A slow shudder rippled up from my gut. “You’re...proud? Of killing someone?”
Loki appeared to be examining his fingertips. “Occasionally.”
My mouth went dry. For the first time, it occurred to me to wonder what exactly the Norse go
d of lies was doing here. And what the hell had just happened between Loki and Óðinn? It sounded worryingly like an agreement, but I had no idea what had just been resolved.
“Fine,” Loki sighed. “I’ll clean it up, and we can talk.”
“How—“
The words died in my mouth. A gust of wind swept through the room, sending the candles dancing, and the body vanished as suddenly as Óðinn had disappeared. I blinked at the pool of blood on the floor.
“Now,” Loki said, leaning back in his chair. “Time to go home."

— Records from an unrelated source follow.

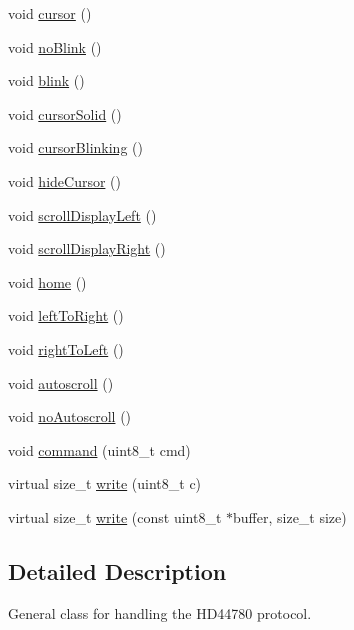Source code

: \begin{DoxyCompactItemize}
\item 
void \hyperlink{class_pololu_h_d44780_base_a4fd53028d74561be579103d674aa8eab}{cursor} ()
\item 
void \hyperlink{class_pololu_h_d44780_base_a301afc921881052b166e11cd45ad9696}{no\+Blink} ()
\item 
void \hyperlink{class_pololu_h_d44780_base_ac6e255adf32d5c70c0163422b1ae8e0c}{blink} ()
\item 
void \hyperlink{class_pololu_h_d44780_base_a6a4d8e79beda9f7c81659a8e13c8c338}{cursor\+Solid} ()
\item 
void \hyperlink{class_pololu_h_d44780_base_a6a53a6cffbb77953b5a2c4ae49e288de}{cursor\+Blinking} ()
\item 
void \hyperlink{class_pololu_h_d44780_base_a1db083d254d251c479a577f29bcdcec8}{hide\+Cursor} ()
\item 
void \hyperlink{class_pololu_h_d44780_base_aada34a47663585f60b70e1d6f936f6d3}{scroll\+Display\+Left} ()
\item 
void \hyperlink{class_pololu_h_d44780_base_a411512707f303af75de3c5aea313bf48}{scroll\+Display\+Right} ()
\item 
void \hyperlink{class_pololu_h_d44780_base_ab2d24add3c6da0328055bceb38a6d42c}{home} ()
\item 
void \hyperlink{class_pololu_h_d44780_base_ada551bdb01681eb57bec325778eb38a6}{left\+To\+Right} ()
\item 
void \hyperlink{class_pololu_h_d44780_base_aa3f8d4ba18feb9aa0f0a2fef3c6c2b37}{right\+To\+Left} ()
\item 
void \hyperlink{class_pololu_h_d44780_base_ad5104d9651fd95704d1ae192073b0d61}{autoscroll} ()
\item 
void \hyperlink{class_pololu_h_d44780_base_aee80e23d270913dd2c353e7bd5408249}{no\+Autoscroll} ()
\item 
void \hyperlink{class_pololu_h_d44780_base_a449ad8d9ff7afb90667da0003a39af3b}{command} (uint8\+\_\+t cmd)
\item 
virtual size\+\_\+t \hyperlink{class_pololu_h_d44780_base_a1aad3b3ce5820dc910174b3c91a5d65e}{write} (uint8\+\_\+t c)
\item 
virtual size\+\_\+t \hyperlink{class_pololu_h_d44780_base_a965028ffd2313e9eaa968348effcab81}{write} (const uint8\+\_\+t $\ast$buffer, size\+\_\+t size)
\end{DoxyCompactItemize}


\subsection{Detailed Description}
General class for handling the H\+D44780 protocol.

“There’s...There’s still blood. On my floor.”
“No, there isn’t.”
“It’s right there!” I pointed, as if Loki couldn’t see the dark puddle that had ruined my embroidery.

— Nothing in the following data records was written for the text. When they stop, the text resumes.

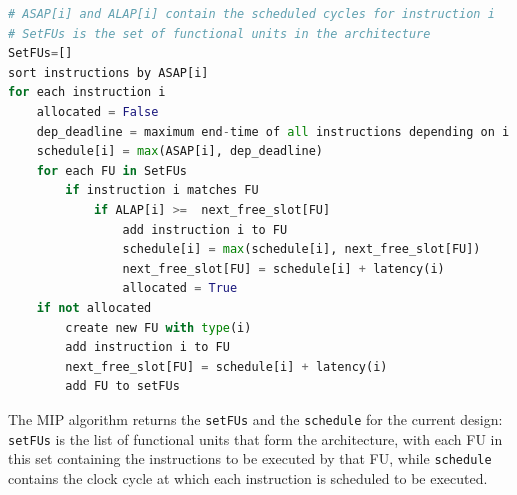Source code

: \begin{lstlisting}[language=Python, caption={\small Modified Interval Partitioning Algorithm}, label={lst:modified_interval_partitioning}, basicstyle=\tiny]
# ASAP[i] and ALAP[i] contain the scheduled cycles for instruction i 
# SetFUs is the set of functional units in the architecture
SetFUs=[]
sort instructions by ASAP[i]
for each instruction i 
	allocated = False
	dep_deadline = maximum end-time of all instructions depending on i 
	schedule[i] = max(ASAP[i], dep_deadline)
	for each FU in SetFUs
		if instruction i matches FU 
			if ALAP[i] >=  next_free_slot[FU]
				add instruction i to FU 
				schedule[i] = max(schedule[i], next_free_slot[FU])
				next_free_slot[FU] = schedule[i] + latency(i)
				allocated = True
	if not allocated
		create new FU with type(i)
		add instruction i to FU 
		next_free_slot[FU] = schedule[i] + latency(i)
		add FU to setFUs 
\end{lstlisting}


The MIP algorithm returns the \verb|setFUs| and the \verb|schedule| for the current design: \verb|setFUs| is the list of functional units that form the architecture, with each FU in this set containing the instructions to be executed by that FU, while \verb|schedule| contains the clock cycle at which each instruction is scheduled to be executed.

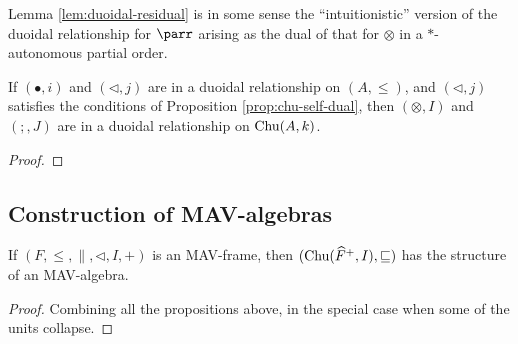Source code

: \begin{remark}
  Lemma \ref{lem:duoidal-residual} is in some sense the
  ``intuitionistic'' version of the duoidal relationship for $\parr$
  arising as the dual of that for $\otimes$ in a $*$-autonomous
  partial order.
\end{remark}

\begin{proposition}
  If $(\bullet, i)$ and $(\lhd, j)$ are in a duoidal relationship on
  $(A, \leq)$, and $(\lhd, j)$ satisfies the conditions of Proposition
  \ref{prop:chu-self-dual}, then $(\otimes, I)$ and $(;, J)$ are in a
  duoidal relationship on $\mathrm{Chu}(A, k)$.
\end{proposition}

\begin{proof}
\end{proof}

\subsection{Construction of MAV-algebras}

\begin{theorem}
  If $(F, \leq, \parallel, \lhd, I, +)$ is an MAV-frame, then
  $(\mathrm{Chu}(\widehat{F}^+, I), \sqsubseteq)$ has the structure of an
  MAV-algebra.
\end{theorem}

\begin{proof}
  Combining all the propositions above, in the special case when some
  of the units collapse.
\end{proof}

Loki grinned. “This is not your floor, daughter.”
“Stop calling me that!” I snapped.
He ignored me. “Your floor happens to be in Bozeman, Montana. And it’s hardwood, not slate.”
“Shut up!” I pushed back from the table, rocketing to my feet. “Just shut up! And get the fuck out of my house!”
Loki didn’t move.
“Or...the house! Get the fuck out of the house where I am currently living, okay?”
The air in the kitchen gusted again, rustling the hem of my dress. My embroidery hoops clattered as the pool of blood vanished. I had the surprisingly strong urge to pick them up and examine them for any stray rust-colored stains, followed by the urge to thank Loki. I resisted both of them.
“So, we’re good,” I said. “You can leave now. Just, out the way you came in.”
“Daughter...”
“I am not your daughter,” I growled.
Loki’s smile vanished. His eyes were cold, and his lips pressed together to form a tight, pale line. “You married my son. Or have you forgotten?”
He may as well have punched me in the gut. My stomach clenched so tightly I doubled over. A soft, terrible whimper slipped from my lips. Horrified, I clamped my hands over my mouth.
“But I apologize,” Loki continued. “I should have said, daughter-in-law.”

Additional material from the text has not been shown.